Lazarus with FPC3.0 without UTF-8 mode

From Free Pascal wiki
Revision as of 09:17, 5 November 2015 by Michl (talk | contribs)
Jump to navigationJump to search

This page explains the problems and their possible solutions when using Lazarus with FPC 3.0+ but without the new UTF-8 mode. It may be needed when big parts of program code depend on system codepage.

To disable the new UTF-8 mode, -dDisableUTF8RTL must be defined in project options, "Additions and Overrides" page. There is a button "Use system encoding" to help adding it with one click. This way it affects both the project and all its dependent packages, including LazUtils which contains the relevant code. If you use strings with codepoints > 127 in your project, you have to change the file encoding to the system encoding too.

Many of the problems are counter-intuitive. Bart has collected some reported issues under a meta-issue. It includes issues in FPC.

ToDo: Explain each problem and a solution for it ...

Simple Example

  • create a New Project -> Simple Program
  • activate the -dDisableUTF8RTL mode with Project Options ... -> Compiler Options -> Additions and Overrides -> click on Use system encoding
  • change the file encoding: Source Editor -> mouse rightclick -> File Settings -> Encoding -> take your system encoding (for that example take 1252) and confirm

Now you are able to build a project without UTF8 dependences.

Write something in your source editor:

program project1;

{$mode objfpc}{$H+}
{$codepage cp1252}

var
  test: String;

begin
  test := 'ÄÖÜ';
  WriteLn(test);
  ReadLn;
end.

Start your program.

Problem System encoding and Console encoding (Windows)
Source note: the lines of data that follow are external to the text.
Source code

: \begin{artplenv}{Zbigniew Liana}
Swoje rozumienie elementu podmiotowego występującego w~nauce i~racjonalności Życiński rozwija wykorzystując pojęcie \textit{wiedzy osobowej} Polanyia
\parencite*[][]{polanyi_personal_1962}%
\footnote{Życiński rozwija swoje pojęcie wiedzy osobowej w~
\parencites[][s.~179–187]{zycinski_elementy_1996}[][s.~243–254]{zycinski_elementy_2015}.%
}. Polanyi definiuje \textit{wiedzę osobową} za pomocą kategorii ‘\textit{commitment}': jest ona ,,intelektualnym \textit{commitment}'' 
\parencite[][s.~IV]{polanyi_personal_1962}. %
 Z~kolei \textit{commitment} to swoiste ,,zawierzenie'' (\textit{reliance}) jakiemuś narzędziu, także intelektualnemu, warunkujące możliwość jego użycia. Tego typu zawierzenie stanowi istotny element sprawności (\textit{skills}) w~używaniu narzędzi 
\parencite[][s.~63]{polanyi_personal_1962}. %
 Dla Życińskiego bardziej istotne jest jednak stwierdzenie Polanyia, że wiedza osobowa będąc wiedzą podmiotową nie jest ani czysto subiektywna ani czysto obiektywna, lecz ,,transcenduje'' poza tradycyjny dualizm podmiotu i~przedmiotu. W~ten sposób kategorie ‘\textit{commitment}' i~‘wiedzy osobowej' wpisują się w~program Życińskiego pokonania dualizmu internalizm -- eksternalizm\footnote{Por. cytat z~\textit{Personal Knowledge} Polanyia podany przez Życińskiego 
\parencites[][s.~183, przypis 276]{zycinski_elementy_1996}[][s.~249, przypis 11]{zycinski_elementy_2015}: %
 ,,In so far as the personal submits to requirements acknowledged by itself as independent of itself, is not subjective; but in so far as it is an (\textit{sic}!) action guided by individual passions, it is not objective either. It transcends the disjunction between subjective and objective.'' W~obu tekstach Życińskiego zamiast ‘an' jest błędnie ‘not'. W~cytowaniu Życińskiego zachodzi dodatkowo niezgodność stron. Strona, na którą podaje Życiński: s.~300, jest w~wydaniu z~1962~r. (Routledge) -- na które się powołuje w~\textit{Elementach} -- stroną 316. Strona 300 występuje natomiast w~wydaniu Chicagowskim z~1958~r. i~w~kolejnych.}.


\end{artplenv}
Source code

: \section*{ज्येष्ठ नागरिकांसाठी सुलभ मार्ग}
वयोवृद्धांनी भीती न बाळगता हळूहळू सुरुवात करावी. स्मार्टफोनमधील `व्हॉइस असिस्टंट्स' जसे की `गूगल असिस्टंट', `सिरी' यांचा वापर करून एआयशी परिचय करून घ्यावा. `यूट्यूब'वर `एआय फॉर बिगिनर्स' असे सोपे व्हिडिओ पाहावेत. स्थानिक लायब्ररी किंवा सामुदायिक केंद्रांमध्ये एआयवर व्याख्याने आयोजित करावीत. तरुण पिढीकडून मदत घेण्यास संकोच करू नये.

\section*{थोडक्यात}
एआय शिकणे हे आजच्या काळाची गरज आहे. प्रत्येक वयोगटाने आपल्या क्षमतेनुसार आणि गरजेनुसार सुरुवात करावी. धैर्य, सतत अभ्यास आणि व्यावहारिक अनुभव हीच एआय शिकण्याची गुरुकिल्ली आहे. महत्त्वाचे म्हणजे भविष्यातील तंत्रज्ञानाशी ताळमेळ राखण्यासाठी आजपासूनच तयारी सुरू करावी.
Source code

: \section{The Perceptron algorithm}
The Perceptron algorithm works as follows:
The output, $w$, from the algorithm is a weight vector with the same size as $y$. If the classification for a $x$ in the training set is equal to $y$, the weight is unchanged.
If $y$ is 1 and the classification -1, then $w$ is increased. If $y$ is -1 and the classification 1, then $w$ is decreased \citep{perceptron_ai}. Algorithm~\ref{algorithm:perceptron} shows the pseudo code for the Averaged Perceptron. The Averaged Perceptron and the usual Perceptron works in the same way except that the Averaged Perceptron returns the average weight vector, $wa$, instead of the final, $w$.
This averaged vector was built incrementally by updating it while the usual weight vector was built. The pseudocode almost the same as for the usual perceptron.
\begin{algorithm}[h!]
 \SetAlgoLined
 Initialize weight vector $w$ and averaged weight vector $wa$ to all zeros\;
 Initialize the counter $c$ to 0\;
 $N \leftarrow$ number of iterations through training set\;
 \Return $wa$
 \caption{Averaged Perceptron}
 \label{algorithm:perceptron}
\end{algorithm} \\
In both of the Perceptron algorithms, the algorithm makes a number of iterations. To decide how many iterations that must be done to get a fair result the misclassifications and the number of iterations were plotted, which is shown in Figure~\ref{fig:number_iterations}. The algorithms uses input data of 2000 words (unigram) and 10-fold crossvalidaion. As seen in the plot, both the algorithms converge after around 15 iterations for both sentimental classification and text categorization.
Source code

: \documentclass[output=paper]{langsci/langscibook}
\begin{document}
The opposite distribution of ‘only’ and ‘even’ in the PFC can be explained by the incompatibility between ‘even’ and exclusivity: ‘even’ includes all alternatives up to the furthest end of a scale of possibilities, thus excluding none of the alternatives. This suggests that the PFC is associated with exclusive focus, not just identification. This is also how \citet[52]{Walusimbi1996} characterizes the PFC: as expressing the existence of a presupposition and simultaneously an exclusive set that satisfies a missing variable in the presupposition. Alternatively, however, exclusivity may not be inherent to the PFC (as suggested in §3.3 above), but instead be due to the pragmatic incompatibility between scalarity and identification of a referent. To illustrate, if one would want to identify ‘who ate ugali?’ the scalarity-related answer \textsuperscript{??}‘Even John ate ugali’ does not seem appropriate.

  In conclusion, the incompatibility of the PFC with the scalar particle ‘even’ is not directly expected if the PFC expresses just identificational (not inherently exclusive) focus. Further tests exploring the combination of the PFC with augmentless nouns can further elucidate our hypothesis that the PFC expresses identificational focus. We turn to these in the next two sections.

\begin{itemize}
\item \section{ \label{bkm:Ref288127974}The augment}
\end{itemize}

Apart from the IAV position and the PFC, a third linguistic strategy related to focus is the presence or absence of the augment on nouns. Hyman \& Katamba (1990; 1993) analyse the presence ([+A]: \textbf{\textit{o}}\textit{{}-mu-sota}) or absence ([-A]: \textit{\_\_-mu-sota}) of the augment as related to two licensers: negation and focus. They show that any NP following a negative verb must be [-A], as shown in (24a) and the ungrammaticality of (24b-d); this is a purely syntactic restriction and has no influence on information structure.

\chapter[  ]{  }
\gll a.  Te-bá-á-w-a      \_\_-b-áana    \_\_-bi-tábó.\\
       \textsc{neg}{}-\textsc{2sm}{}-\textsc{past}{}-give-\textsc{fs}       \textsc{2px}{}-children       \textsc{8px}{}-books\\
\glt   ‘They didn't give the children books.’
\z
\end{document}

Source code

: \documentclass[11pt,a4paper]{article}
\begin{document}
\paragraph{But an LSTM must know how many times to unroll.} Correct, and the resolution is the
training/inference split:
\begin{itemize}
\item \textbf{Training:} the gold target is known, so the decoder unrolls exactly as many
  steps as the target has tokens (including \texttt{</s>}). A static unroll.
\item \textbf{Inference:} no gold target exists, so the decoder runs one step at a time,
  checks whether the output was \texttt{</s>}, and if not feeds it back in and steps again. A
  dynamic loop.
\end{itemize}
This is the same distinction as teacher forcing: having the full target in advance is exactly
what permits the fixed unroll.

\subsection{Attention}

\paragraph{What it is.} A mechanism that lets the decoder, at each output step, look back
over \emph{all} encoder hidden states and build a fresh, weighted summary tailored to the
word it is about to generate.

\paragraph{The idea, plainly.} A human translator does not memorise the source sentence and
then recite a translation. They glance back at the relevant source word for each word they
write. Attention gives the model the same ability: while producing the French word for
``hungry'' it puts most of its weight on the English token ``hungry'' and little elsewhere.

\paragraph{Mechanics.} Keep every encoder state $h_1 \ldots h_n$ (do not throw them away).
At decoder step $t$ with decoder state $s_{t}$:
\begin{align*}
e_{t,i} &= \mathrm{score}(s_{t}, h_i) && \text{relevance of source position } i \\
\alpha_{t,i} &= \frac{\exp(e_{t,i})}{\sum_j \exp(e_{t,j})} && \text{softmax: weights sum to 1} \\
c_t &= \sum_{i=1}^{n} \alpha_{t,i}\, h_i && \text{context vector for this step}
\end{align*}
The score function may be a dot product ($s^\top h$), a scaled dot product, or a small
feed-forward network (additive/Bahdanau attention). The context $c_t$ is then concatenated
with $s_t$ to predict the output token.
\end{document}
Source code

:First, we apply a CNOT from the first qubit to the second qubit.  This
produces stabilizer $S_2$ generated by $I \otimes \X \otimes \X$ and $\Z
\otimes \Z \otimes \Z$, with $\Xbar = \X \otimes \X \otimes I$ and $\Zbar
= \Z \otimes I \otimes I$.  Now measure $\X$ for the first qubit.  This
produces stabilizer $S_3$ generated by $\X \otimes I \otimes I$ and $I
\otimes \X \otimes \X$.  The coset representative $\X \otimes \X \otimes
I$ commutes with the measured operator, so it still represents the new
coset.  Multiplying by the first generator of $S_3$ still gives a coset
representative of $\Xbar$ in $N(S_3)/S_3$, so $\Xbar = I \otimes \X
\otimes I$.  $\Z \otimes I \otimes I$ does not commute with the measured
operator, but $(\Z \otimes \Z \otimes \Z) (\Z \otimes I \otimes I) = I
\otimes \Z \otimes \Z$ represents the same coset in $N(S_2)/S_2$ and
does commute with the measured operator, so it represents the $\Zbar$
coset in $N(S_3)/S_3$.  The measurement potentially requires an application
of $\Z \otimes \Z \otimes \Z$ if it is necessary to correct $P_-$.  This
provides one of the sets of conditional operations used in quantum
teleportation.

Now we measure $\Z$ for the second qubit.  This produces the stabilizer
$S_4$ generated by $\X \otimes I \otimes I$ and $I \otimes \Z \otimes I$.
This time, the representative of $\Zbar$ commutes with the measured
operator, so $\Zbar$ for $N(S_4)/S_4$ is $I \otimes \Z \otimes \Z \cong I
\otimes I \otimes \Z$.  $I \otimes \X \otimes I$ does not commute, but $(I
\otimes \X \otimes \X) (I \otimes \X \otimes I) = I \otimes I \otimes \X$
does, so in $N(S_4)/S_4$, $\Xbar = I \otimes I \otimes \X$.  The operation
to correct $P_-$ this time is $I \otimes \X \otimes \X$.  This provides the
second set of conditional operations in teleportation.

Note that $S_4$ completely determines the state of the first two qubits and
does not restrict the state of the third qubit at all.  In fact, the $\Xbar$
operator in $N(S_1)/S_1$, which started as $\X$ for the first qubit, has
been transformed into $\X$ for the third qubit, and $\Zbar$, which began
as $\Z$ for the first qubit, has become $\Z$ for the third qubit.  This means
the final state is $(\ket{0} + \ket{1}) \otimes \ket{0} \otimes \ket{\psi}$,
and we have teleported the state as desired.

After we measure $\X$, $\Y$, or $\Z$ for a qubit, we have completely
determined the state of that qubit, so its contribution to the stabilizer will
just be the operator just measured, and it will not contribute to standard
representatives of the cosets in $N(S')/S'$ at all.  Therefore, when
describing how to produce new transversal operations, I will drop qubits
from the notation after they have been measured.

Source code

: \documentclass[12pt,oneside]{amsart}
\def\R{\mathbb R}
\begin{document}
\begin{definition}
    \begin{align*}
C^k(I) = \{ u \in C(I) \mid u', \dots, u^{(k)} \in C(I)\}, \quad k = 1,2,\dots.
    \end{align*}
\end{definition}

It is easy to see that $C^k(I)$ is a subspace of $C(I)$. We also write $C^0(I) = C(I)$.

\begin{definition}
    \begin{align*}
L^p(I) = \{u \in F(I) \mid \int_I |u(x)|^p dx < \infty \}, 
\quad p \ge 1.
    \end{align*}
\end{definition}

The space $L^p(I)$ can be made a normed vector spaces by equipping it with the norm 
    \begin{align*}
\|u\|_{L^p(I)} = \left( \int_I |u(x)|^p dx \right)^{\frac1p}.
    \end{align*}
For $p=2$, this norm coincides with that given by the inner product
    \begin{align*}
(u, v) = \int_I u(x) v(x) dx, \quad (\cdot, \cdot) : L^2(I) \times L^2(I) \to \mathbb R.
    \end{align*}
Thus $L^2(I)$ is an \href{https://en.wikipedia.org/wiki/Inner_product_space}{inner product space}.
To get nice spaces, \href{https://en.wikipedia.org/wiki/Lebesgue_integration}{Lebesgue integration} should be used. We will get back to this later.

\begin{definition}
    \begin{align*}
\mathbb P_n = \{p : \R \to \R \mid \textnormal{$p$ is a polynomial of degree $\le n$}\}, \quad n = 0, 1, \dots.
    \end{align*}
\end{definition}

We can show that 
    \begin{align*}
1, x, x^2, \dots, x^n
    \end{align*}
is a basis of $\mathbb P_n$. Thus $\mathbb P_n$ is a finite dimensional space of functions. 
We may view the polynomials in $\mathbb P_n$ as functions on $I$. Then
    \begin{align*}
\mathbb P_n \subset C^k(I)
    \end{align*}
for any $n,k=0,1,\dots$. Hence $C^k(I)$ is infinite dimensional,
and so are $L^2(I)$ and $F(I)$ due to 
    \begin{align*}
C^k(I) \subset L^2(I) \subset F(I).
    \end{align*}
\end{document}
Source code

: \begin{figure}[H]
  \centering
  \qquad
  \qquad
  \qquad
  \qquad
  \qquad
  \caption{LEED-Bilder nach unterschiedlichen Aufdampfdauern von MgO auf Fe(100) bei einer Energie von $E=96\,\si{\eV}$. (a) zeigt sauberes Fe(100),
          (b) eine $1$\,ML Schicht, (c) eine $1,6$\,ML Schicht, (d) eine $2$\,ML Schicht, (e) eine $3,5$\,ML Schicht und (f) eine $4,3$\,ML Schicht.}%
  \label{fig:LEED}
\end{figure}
If you start the simple example, you will maybe see a wrong content for that writeln('ÄÖÜ'). This is because you can have different codepages, for the console and the file system. To check, which codepage you have, you can make a simple test:

  Writeln('Console output codepage: ', GetTextCodePage(Output));
  Writeln('System codepage: ', DefaultSystemCodePage);

If your console codepage is a other one than your system codepage, you can change it in that way (original code from forum)

unit setdefaultcodepages;

interface

uses
  Windows;

implementation

Const
  LF_FACESIZE = 32;

Type
  CONSOLE_FONT_INFOEX = record
    cbSize     : ULONG;
    nFont      : DWORD;
    dwFontSize : COORD;
    FontFamily : UINT;
    FontWeight : UINT;
    FaceName   : array [0..LF_FACESIZE-1] of WCHAR;
  end;

{ Only supported in Vista and onwards!}

function SetCurrentConsoleFontEx(hConsoleOutput: HANDLE; bMaximumWindow: BOOL; var CONSOLE_FONT_INFOEX): BOOL; stdcall; external kernel32;

var
  New_CONSOLE_FONT_INFOEX: CONSOLE_FONT_INFOEX;

initialization
  SetConsoleOutputCP(DefaultSystemCodePage);
  SetTextCodePage(Output, DefaultSystemCodePage);

  FillChar(New_CONSOLE_FONT_INFOEX, SizeOf(CONSOLE_FONT_INFOEX), 0);
  New_CONSOLE_FONT_INFOEX.cbSize := SizeOf(CONSOLE_FONT_INFOEX);
  New_CONSOLE_FONT_INFOEX.FaceName := 'Lucida Console';
  New_CONSOLE_FONT_INFOEX.FontWeight := 700;

  SetCurrentConsoleFontEx(StdOutputHandle, False, New_CONSOLE_FONT_INFOEX);
end.

If you now build a project and use that unit, all strings are correct shown (Strings also Shortstrings). For example:

program project1;

{$mode objfpc}{$H+}
{$codepage cp1252}

uses
  setdefaultcodepages;

const
  StrCP1252 = #$80#$C4#$D6#$8C#$A5;

var
  AStr : String;
  AShortString : ShortString;
begin
  AStr := StrCP1252;
  AShortString := StrCP1252;
  WriteLn(StrCP1252);
  WriteLn('€ÄÖŒ¥');
  WriteLn(AStr);
  WriteLn(AShortString);
  ReadLn;
end.

Problem applications with ACP strings and LCL controls

If you want to use some LCL controls like TLabel, TEdit, TMemo etc., you have to convert the strings, cause the LCL controls use the UTF8 strings further. You can use the method SysToUTF8 for the conversion of a string to a LCL control string and UTF8ToSys for the conversion back.

Example

  • create a new Project Application and change the encoding of your project file to CP1252 and activate the -dDisableUTF8RTL mode
  • add a TEdit and a TButton on the form
  • create the event handler for the button click and write this code:
procedure TForm1.Button1Click(Sender: TObject);
var
  s: String;
begin
  s := 'Läuse und Flöhe';
  Edit1.Text := SysToUTF8(s);
end;